(EXERCISE INSTRUCTIONS):
In the records that follow, find each line with the word "news" and copy it.

(DATA FOR THE TASK):
************

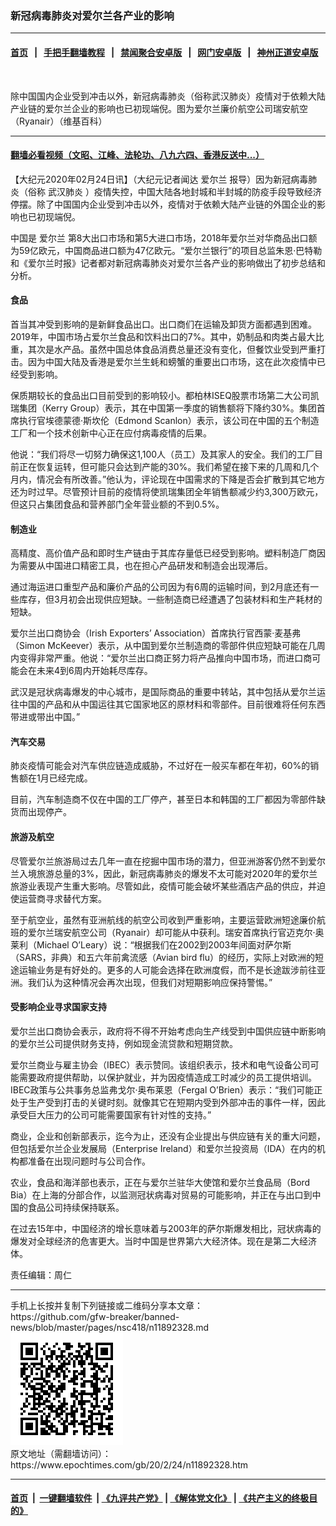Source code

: ### 新冠病毒肺炎对爱尔兰各产业的影响
------------------------

#### [首页](https://github.com/gfw-breaker/banned-news/blob/master/README.md) &nbsp;&nbsp;|&nbsp;&nbsp; [手把手翻墙教程](https://github.com/gfw-breaker/guides/wiki) &nbsp;&nbsp;|&nbsp;&nbsp; [禁闻聚合安卓版](https://github.com/gfw-breaker/bn-android) &nbsp;&nbsp;|&nbsp;&nbsp; [网门安卓版](https://github.com/oGate2/oGate) &nbsp;&nbsp;|&nbsp;&nbsp; [神州正道安卓版](https://github.com/SzzdOgate/update) 



<div><img alt="" class="aligncenter wp-post-image" src="https://i.epochtimes.com/assets/uploads/2020/02/Ryanair_Boeing_737_EI-ENI_departs_Bristol_Airport_23September2014_arp.jpg"/>
<div class="red16 caption">
 <p>
  除中国国内企业受到冲击以外，新冠病毒肺炎（俗称武汉肺炎）疫情对于依赖大陆产业链的爱尔兰企业的影响也已初现端倪。图为爱尔兰廉价航空公司瑞安航空（Ryanair）（维基百科）
 </p>
</div>
</div><hr/>

#### [翻墙必看视频（文昭、江峰、法轮功、八九六四、香港反送中...）](https://github.com/gfw-breaker/banned-news/blob/master/pages/link3.md)

<div><p>
 【大纪元2020年02月24日讯】（大纪元记者闻达
 <ok href="https://www.epochtimes.com/gb/tag/%E7%88%B1%E5%B0%94%E5%85%B0.html">
  爱尔兰
 </ok>
 报导）因为新冠病毒肺炎（俗称
 <ok href="https://www.epochtimes.com/gb/tag/%E6%AD%A6%E6%B1%89%E8%82%BA%E7%82%8E.html">
  武汉肺炎
 </ok>
 ）疫情失控，中国大陆各地封城和半封城的防疫手段导致经济停摆。除了中国国内企业受到冲击以外，疫情对于依赖大陆产业链的外国企业的影响也已初现端倪。
</p>
<p>
 中国是
 <ok href="https://www.epochtimes.com/gb/tag/%E7%88%B1%E5%B0%94%E5%85%B0.html">
  爱尔兰
 </ok>
 第8大出口市场和第5大进口市场，2018年爱尔兰对华商品出口额为59亿欧元，中国商品进口额为47亿欧元。“爱尔兰银行”的项目总监朱恩·巴特勒和《爱尔兰时报》记者都对新冠病毒肺炎对爱尔兰各产业的影响做出了初步总结和分析。
</p>
<h4>
 食品
</h4>
<p>
 首当其冲受到影响的是新鲜食品出口。出口商们在运输及卸货方面都遇到困难。2019年，中国市场占爱尔兰食品和饮料出口的7%。其中，奶制品和肉类占最大比重，其次是水产品。虽然中国总体食品消费总量还没有变化，但餐饮业受到严重打击。因为中国大陆及香港是爱尔兰生蚝和螃蟹的重要出口市场，这在此次疫情中已经受到影响。
</p>
<p>
 保质期较长的食品出口目前受到的影响较小。都柏林ISEQ股票市场第二大公司凯瑞集团（Kerry Group）表示，其在中国第一季度的销售额将下降约30%。集团首席执行官埃德蒙德·斯坎伦（Edmond Scanlon）表示，该公司在中国的五个制造工厂和一个技术创新中心正在应付病毒疫情的后果。
</p>
<p>
 他说：“我们将尽一切努力确保这1,100人（员工）及其家人的安全。我们的工厂目前正在恢复运转，但可能只会达到产能的30%。我们希望在接下来的几周和几个月内，情况会有所改善。”他认为，评论现在中国需求的下降是否会扩散到其它地方还为时过早。尽管预计目前的疫情将使凯瑞集团全年销售额减少约3,300万欧元，但这只占集团食品和营养部门全年营业额的不到0.5%。
</p>
<h4>
 制造业
</h4>
<p>
 高精度、高价值产品和即时生产链由于其库存量低已经受到影响。塑料制造厂商因为需要从中国进口精密工具，也在担心产品研发和制造会出现滞后。
</p>
<p>
 通过海运进口重型产品和廉价产品的公司因为有6周的运输时间，到2月底还有一些库存，但3月初会出现供应短缺。一些制造商已经遭遇了包装材料和生产耗材的短缺。
</p>
<p>
 爱尔兰出口商协会（Irish Exporters’ Association）首席执行官西蒙·麦基弗（Simon McKeever）表示，从中国到爱尔兰制造商的零部件供应短缺可能在几周内变得非常严重。他说：“爱尔兰出口商正努力将产品推向中国市场，而进口商可能会在未来4到6周内开始耗尽库存。
</p>
<p>
 武汉是冠状病毒爆发的中心城市，是国际商品的重要中转站，其中包括从爱尔兰运往中国的产品和从中国运往其它国家地区的原材料和零部件。目前很难将任何东西带进或带出中国。”
</p>
<h4>
 汽车交易
</h4>
<p>
 肺炎疫情可能会对汽车供应链造成威胁，不过好在一般买车都在年初，60%的销售额在1月已经完成。
</p>
<p>
 目前，汽车制造商不仅在中国的工厂停产，甚至日本和韩国的工厂都因为零部件缺货而出现停产。
</p>
<h4>
 旅游及航空
</h4>
<p>
 尽管爱尔兰旅游局过去几年一直在挖掘中国市场的潜力，但亚洲游客仍然不到爱尔兰入境旅游总量的3%，因此，新冠病毒肺炎的爆发不太可能对2020年的爱尔兰旅游业表现产生重大影响。尽管如此，疫情可能会破坏某些酒店产品的供应，并迫使运营商寻求替代方案。
</p>
<p>
 至于航空业，虽然有亚洲航线的航空公司收到严重影响，主要运营欧洲短途廉价航班的爱尔兰瑞安航空公司（Ryanair）却可能从中获利。瑞安首席执行官迈克尔·奥莱利（Michael O’Leary）说：“根据我们在2002到2003年间面对萨尔斯（SARS，非典）和五六年前禽流感（Avian bird flu）的经历，实际上对欧洲的短途运输业务是有好处的。更多的人可能会选择在欧洲度假，而不是长途跋涉前往亚洲。我们认为这种情况会再次出现，但我们对短期影响应保持警惕。”
</p>
<h4>
 受影响企业寻求国家支持
</h4>
<p>
 爱尔兰出口商协会表示，政府将不得不开始考虑向生产线受到中国供应链中断影响的爱尔兰公司提供财务支持，例如现金流贷款和短期贷款。
</p>
<p>
 爱尔兰商业与雇主协会（IBEC）表示赞同。该组织表示，技术和电气设备公司可能需要政府提供帮助，以保护就业，并为因疫情造成工时减少的员工提供培训。IBEC政策与公共事务总监弗戈尔·奥布莱恩（Fergal O’Brien）表示：“我们可能正处于生产受到打击的关键时刻。就像其它在短期内受到外部冲击的事件一样，因此承受巨大压力的公司可能需要国家有针对性的支持。”
</p>
<p>
 商业，企业和创新部表示，迄今为止，还没有企业提出与供应链有关的重大问题，但包括爱尔兰企业发展局（Enterprise Ireland）和爱尔兰投资局（IDA）在内的机构都准备在出现问题时与公司合作。
</p>
<p>
 农业，食品和海洋部也表示，正在与爱尔兰驻华大使馆和爱尔兰食品局（Bord Bia）在上海的分部合作，以监测冠状病毒对贸易的可能影响，并正在与出口到中国的食品公司持续保持联系。
</p>
<p>
 在过去15年中，中国经济的增长意味着与2003年的萨尔斯爆发相比，冠状病毒的爆发对全球经济的危害更大。当时中国是世界第六大经济体。现在是第二大经济体。
</p>
<p>
 责任编辑：周仁
</p>
</div>
<hr/>
手机上长按并复制下列链接或二维码分享本文章：<br/>
https://github.com/gfw-breaker/banned-news/blob/master/pages/nsc418/n11892328.md <br/>
<a href='https://github.com/gfw-breaker/banned-news/blob/master/pages/nsc418/n11892328.md'><img src='https://github.com/gfw-breaker/banned-news/blob/master/pages/nsc418/n11892328.md.png'/></a> <br/>
原文地址（需翻墙访问）：https://www.epochtimes.com/gb/20/2/24/n11892328.htm


------------------------
#### [首页](https://github.com/gfw-breaker/banned-news/blob/master/README.md) &nbsp;|&nbsp; [一键翻墙软件](https://github.com/gfw-breaker/nogfw/blob/master/README.md) &nbsp;| [《九评共产党》](https://github.com/gfw-breaker/9ping.md/blob/master/README.md#九评之一评共产党是什么) | [《解体党文化》](https://github.com/gfw-breaker/jtdwh.md/blob/master/README.md) | [《共产主义的终极目的》](https://github.com/gfw-breaker/gczydzjmd.md/blob/master/README.md)


<img src='http://gfw-breaker.win/banned-news/pages/nsc418/n11892328.md' width='0px' height='0px'/>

************

(ANSWER TO THE EXERCISE):
#### [首页](https://github.com/gfw-breaker/banned-news/blob/master/README.md) &nbsp;&nbsp;|&nbsp;&nbsp; [手把手翻墙教程](https://github.com/gfw-breaker/guides/wiki) &nbsp;&nbsp;|&nbsp;&nbsp; [禁闻聚合安卓版](https://github.com/gfw-breaker/bn-android) &nbsp;&nbsp;|&nbsp;&nbsp; [网门安卓版](https://github.com/oGate2/oGate) &nbsp;&nbsp;|&nbsp;&nbsp; [神州正道安卓版](https://github.com/SzzdOgate/update) 
#### [翻墙必看视频（文昭、江峰、法轮功、八九六四、香港反送中...）](https://github.com/gfw-breaker/banned-news/blob/master/pages/link3.md)
https://github.com/gfw-breaker/banned-news/blob/master/pages/nsc418/n11892328.md <br/>
<a href='https://github.com/gfw-breaker/banned-news/blob/master/pages/nsc418/n11892328.md'><img src='https://github.com/gfw-breaker/banned-news/blob/master/pages/nsc418/n11892328.md.png'/></a> <br/>
#### [首页](https://github.com/gfw-breaker/banned-news/blob/master/README.md) &nbsp;|&nbsp; [一键翻墙软件](https://github.com/gfw-breaker/nogfw/blob/master/README.md) &nbsp;| [《九评共产党》](https://github.com/gfw-breaker/9ping.md/blob/master/README.md#九评之一评共产党是什么) | [《解体党文化》](https://github.com/gfw-breaker/jtdwh.md/blob/master/README.md) | [《共产主义的终极目的》](https://github.com/gfw-breaker/gczydzjmd.md/blob/master/README.md)
<img src='http://gfw-breaker.win/banned-news/pages/nsc418/n11892328.md' width='0px' height='0px'/>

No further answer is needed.